Persönlichkeit und Macht
Meinrad Hofmann ist Regierungschef eines Staates und seine Frau Ebba „hält ihm den Rücken frei“, ganz klischeehaft und gängigem Rollenverhalten entsprechend. Doch Meinrad steckt in einer Krise, er hat Fehler gemacht. Welche konkret, das erfahren wir nicht. Aber es gibt Kritik an ihm und seine Führungsposition scheint zu wackeln. Aber gerade, als er sich auf einem Parteitag rechtfertigen soll, seine Stellung behaupten muss, bricht die Krise aus: Er kann und will sich seinen Widersachern nicht stellen. Und so ist es an Ebba, seine Sache zu verteidigen, sein Sprachrohr zu sein. Gemeinsam mit Spin-Doktor Dieter Seeger feilt sie an einer Verteidigungsstrategie.

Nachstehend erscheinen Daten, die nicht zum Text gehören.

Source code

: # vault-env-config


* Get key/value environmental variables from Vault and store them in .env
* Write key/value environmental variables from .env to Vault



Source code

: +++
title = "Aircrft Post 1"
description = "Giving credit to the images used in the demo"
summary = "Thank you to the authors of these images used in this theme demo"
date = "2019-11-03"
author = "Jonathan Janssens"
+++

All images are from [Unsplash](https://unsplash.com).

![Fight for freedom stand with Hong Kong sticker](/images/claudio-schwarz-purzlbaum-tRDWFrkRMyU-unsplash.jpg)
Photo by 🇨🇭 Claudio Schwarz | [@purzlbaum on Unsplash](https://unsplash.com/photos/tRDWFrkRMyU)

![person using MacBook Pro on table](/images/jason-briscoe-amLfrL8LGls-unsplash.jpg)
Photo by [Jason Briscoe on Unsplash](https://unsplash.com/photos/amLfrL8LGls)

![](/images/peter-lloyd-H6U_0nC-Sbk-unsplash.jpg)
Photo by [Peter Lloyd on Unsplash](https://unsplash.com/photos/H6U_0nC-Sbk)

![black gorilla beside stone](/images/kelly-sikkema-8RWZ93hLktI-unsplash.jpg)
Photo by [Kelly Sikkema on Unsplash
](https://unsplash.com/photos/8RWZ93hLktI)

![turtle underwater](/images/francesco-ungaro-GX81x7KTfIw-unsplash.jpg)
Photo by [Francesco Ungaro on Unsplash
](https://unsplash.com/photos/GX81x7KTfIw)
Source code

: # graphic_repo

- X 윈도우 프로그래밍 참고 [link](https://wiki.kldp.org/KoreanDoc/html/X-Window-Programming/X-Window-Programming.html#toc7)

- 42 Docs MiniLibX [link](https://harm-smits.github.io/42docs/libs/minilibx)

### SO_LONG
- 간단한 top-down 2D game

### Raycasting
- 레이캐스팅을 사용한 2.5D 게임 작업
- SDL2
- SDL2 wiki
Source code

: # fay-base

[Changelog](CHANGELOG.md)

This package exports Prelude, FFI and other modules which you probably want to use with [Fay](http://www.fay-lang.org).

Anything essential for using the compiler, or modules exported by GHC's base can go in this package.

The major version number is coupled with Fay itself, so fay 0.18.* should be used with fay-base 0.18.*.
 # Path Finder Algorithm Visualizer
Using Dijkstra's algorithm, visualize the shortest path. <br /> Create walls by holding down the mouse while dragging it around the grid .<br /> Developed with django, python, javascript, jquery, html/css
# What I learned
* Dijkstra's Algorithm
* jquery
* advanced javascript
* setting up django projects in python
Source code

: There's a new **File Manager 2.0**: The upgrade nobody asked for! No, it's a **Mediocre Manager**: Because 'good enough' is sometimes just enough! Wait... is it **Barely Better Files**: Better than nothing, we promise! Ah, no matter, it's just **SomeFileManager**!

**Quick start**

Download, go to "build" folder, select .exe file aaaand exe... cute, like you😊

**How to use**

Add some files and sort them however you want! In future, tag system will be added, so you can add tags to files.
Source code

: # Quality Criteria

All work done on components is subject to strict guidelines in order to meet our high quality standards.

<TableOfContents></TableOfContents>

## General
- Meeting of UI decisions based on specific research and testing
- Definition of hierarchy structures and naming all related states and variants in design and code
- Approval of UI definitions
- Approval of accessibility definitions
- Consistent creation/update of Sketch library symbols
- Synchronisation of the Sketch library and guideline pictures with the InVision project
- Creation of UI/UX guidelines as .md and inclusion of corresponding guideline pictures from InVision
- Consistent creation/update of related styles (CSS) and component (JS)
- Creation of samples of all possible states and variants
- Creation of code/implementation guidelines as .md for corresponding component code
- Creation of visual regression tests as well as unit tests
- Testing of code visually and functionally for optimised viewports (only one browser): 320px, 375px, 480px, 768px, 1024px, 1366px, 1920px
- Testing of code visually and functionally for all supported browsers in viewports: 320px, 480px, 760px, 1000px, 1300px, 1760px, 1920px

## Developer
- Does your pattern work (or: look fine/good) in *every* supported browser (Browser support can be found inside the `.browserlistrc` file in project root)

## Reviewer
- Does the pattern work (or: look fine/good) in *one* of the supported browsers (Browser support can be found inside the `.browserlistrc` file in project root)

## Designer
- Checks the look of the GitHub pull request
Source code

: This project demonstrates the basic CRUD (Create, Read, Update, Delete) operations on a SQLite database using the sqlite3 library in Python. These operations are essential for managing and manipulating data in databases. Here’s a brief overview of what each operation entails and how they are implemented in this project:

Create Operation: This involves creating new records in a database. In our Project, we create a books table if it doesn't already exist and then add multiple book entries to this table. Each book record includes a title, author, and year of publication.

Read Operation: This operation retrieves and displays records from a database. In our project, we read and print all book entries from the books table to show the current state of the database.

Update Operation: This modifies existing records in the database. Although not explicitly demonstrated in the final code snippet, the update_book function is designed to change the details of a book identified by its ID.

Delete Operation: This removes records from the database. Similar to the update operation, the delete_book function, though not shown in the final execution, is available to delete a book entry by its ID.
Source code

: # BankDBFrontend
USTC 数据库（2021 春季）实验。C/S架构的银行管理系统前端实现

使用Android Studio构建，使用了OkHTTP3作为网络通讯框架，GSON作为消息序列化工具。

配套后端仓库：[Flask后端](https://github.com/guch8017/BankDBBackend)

Doch auch an Ebba zehren das Ringen um Machterhalt, die permanent erzwungenen Demonstrationen von Stärke und Selbstbewusstsein. Und so taucht zur Unzeit gerade jetzt die Vision des Kindes auf, das sie einst durch eine Fehlgeburt verlor. Dass sie mit Dieter gezeugt hat und von dem Meinrad nichts weiß. Diese Vision erinnert sie an verdrängte Schuld und sie stellt Fragen, denen sich Ebba nie gestellt hat.
Große Probleme, tiefgreifende Fragen türmen sich wie unheilvolle Wolkenberge über den Figuren in Lot Vekemans Stück Momentum auf. Und so gibt es zwischen den Protagonisten viel zu erörtern, zu besprechen und bisweilen auch schier unendlich durchzukauen. Das zieht sich ziemlich in die Länge, denn an dramatischen Steigerungen, die aus den fortdauernden Debatten entstehen könnten, gebricht es leider. Es beschleicht einen das Gefühl, dass Vekemans nicht Menschen mit Ängsten und tiefgreifenden Problemen erschaffen hat, sondern Probleme personifiziert. Das kann das Publikum sehr fern vom Geschehen auf der Bühne halten und „Mitleiden“ im Lessingschen Sinne verhindern.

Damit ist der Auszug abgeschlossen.